## EXERCISE DIRECTIONS
Could you copy exactly the line that contains "公司（美国)。各基因及引物序列如下：过氧化物酶体增殖物激活受体y（204号 $( P" and every line after it to the end of the records, and nothing more?

***** TASK MATERIAL *****

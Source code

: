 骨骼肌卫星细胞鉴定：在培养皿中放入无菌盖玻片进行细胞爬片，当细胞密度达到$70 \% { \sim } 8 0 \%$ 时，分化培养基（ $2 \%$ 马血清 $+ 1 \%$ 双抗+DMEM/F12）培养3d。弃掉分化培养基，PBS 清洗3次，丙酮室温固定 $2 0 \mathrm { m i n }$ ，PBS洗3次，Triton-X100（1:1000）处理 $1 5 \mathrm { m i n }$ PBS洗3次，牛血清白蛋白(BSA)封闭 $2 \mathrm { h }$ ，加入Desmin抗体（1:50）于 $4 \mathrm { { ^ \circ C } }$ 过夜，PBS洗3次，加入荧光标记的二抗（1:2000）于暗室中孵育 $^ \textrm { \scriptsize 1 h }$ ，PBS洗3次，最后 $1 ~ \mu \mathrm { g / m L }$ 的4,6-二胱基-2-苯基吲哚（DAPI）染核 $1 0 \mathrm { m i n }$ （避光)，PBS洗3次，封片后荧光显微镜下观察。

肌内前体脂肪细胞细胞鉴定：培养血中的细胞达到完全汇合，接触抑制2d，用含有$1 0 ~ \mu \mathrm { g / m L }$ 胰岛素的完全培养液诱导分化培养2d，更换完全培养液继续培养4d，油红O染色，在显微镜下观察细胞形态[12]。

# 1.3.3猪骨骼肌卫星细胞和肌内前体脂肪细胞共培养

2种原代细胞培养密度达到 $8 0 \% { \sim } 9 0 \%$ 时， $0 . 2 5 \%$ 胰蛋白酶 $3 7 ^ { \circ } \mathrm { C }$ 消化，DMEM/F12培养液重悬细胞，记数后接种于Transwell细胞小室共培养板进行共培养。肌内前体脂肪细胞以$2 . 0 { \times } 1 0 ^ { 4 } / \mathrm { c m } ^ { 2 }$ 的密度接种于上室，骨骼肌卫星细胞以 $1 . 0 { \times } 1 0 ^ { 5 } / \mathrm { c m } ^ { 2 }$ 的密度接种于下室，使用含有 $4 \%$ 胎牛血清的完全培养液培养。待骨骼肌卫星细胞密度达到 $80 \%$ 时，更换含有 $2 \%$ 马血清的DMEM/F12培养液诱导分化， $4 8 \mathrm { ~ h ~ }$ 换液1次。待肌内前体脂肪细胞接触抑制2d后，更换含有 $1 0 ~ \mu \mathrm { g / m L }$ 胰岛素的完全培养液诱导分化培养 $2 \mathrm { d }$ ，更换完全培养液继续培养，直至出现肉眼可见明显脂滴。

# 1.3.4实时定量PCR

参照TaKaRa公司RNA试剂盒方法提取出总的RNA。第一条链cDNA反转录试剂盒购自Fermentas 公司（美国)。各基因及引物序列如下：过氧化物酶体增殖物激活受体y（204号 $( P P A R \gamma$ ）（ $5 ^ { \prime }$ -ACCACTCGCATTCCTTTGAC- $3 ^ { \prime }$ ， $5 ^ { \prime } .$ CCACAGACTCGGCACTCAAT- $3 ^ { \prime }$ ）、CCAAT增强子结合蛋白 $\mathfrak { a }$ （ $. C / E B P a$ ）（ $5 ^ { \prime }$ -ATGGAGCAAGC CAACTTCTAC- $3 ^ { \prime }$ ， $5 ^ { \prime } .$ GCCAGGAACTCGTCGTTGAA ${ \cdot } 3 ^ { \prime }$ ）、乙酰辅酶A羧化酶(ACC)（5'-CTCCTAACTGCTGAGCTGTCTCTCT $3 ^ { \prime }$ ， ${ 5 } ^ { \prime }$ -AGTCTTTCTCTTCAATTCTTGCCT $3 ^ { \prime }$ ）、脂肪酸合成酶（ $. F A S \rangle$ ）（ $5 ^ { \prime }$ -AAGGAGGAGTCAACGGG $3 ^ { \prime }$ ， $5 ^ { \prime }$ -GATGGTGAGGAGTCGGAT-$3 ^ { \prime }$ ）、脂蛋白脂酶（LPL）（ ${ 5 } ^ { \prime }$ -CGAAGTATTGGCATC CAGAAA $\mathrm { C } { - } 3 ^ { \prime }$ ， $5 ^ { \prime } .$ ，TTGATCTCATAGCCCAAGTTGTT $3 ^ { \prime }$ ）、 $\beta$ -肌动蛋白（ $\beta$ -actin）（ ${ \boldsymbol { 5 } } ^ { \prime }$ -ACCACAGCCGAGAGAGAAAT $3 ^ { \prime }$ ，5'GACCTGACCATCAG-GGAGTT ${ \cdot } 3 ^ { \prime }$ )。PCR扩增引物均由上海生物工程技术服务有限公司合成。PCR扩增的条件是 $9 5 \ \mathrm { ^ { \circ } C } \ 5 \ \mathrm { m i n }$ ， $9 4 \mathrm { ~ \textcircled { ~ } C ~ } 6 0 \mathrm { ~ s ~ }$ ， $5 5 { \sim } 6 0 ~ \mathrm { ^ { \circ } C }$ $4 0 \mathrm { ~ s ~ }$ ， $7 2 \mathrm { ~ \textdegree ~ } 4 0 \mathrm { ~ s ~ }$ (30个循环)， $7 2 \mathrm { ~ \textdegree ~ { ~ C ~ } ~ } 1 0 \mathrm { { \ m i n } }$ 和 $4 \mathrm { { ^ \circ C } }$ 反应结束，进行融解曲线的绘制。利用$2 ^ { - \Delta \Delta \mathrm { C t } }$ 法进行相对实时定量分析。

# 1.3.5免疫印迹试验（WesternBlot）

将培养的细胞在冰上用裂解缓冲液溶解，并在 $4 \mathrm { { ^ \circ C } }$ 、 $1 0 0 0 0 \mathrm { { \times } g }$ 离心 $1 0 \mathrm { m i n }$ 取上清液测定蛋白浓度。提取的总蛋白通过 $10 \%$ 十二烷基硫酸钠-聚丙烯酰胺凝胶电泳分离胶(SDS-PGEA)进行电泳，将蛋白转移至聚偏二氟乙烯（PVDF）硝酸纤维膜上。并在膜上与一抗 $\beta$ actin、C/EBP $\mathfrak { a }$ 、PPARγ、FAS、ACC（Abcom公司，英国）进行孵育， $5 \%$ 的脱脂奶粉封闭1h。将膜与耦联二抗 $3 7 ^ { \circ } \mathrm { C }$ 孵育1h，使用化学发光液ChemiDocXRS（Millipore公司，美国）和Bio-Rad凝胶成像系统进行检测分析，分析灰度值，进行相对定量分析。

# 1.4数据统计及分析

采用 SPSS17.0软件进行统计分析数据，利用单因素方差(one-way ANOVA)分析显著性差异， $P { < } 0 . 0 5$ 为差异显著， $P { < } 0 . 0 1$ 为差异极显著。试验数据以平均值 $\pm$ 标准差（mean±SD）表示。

*****

## TASK SOLUTION
参照TaKaRa公司RNA试剂盒方法提取出总的RNA。第一条链cDNA反转录试剂盒购自Fermentas 公司（美国)。各基因及引物序列如下：过氧化物酶体增殖物激活受体y（204号 $( P P A R \gamma$ ）（ $5 ^ { \prime }$ -ACCACTCGCATTCCTTTGAC- $3 ^ { \prime }$ ， $5 ^ { \prime } .$ CCACAGACTCGGCACTCAAT- $3 ^ { \prime }$ ）、CCAAT增强子结合蛋白 $\mathfrak { a }$ （ $. C / E B P a$ ）（ $5 ^ { \prime }$ -ATGGAGCAAGC CAACTTCTAC- $3 ^ { \prime }$ ， $5 ^ { \prime } .$ GCCAGGAACTCGTCGTTGAA ${ \cdot } 3 ^ { \prime }$ ）、乙酰辅酶A羧化酶(ACC)（5'-CTCCTAACTGCTGAGCTGTCTCTCT $3 ^ { \prime }$ ， ${ 5 } ^ { \prime }$ -AGTCTTTCTCTTCAATTCTTGCCT $3 ^ { \prime }$ ）、脂肪酸合成酶（ $. F A S \rangle$ ）（ $5 ^ { \prime }$ -AAGGAGGAGTCAACGGG $3 ^ { \prime }$ ， $5 ^ { \prime }$ -GATGGTGAGGAGTCGGAT-$3 ^ { \prime }$ ）、脂蛋白脂酶（LPL）（ ${ 5 } ^ { \prime }$ -CGAAGTATTGGCATC CAGAAA $\mathrm { C } { - } 3 ^ { \prime }$ ， $5 ^ { \prime } .$ ，TTGATCTCATAGCCCAAGTTGTT $3 ^ { \prime }$ ）、 $\beta$ -肌动蛋白（ $\beta$ -actin）（ ${ \boldsymbol { 5 } } ^ { \prime }$ -ACCACAGCCGAGAGAGAAAT $3 ^ { \prime }$ ，5'GACCTGACCATCAG-GGAGTT ${ \cdot } 3 ^ { \prime }$ )。PCR扩增引物均由上海生物工程技术服务有限公司合成。PCR扩增的条件是 $9 5 \ \mathrm { ^ { \circ } C } \ 5 \ \mathrm { m i n }$ ， $9 4 \mathrm { ~ \textcircled { ~ } C ~ } 6 0 \mathrm { ~ s ~ }$ ， $5 5 { \sim } 6 0 ~ \mathrm { ^ { \circ } C }$ $4 0 \mathrm { ~ s ~ }$ ， $7 2 \mathrm { ~ \textdegree ~ } 4 0 \mathrm { ~ s ~ }$ (30个循环)， $7 2 \mathrm { ~ \textdegree ~ { ~ C ~ } ~ } 1 0 \mathrm { { \ m i n } }$ 和 $4 \mathrm { { ^ \circ C } }$ 反应结束，进行融解曲线的绘制。利用$2 ^ { - \Delta \Delta \mathrm { C t } }$ 法进行相对实时定量分析。

# 1.3.5免疫印迹试验（WesternBlot）

将培养的细胞在冰上用裂解缓冲液溶解，并在 $4 \mathrm { { ^ \circ C } }$ 、 $1 0 0 0 0 \mathrm { { \times } g }$ 离心 $1 0 \mathrm { m i n }$ 取上清液测定蛋白浓度。提取的总蛋白通过 $10 \%$ 十二烷基硫酸钠-聚丙烯酰胺凝胶电泳分离胶(SDS-PGEA)进行电泳，将蛋白转移至聚偏二氟乙烯（PVDF）硝酸纤维膜上。并在膜上与一抗 $\beta$ actin、C/EBP $\mathfrak { a }$ 、PPARγ、FAS、ACC（Abcom公司，英国）进行孵育， $5 \%$ 的脱脂奶粉封闭1h。将膜与耦联二抗 $3 7 ^ { \circ } \mathrm { C }$ 孵育1h，使用化学发光液ChemiDocXRS（Millipore公司，美国）和Bio-Rad凝胶成像系统进行检测分析，分析灰度值，进行相对定量分析。

# 1.4数据统计及分析

采用 SPSS17.0软件进行统计分析数据，利用单因素方差(one-way ANOVA)分析显著性差异， $P { < } 0 . 0 5$ 为差异显著， $P { < } 0 . 0 1$ 为差异极显著。试验数据以平均值 $\pm$ 标准差（mean±SD）表示。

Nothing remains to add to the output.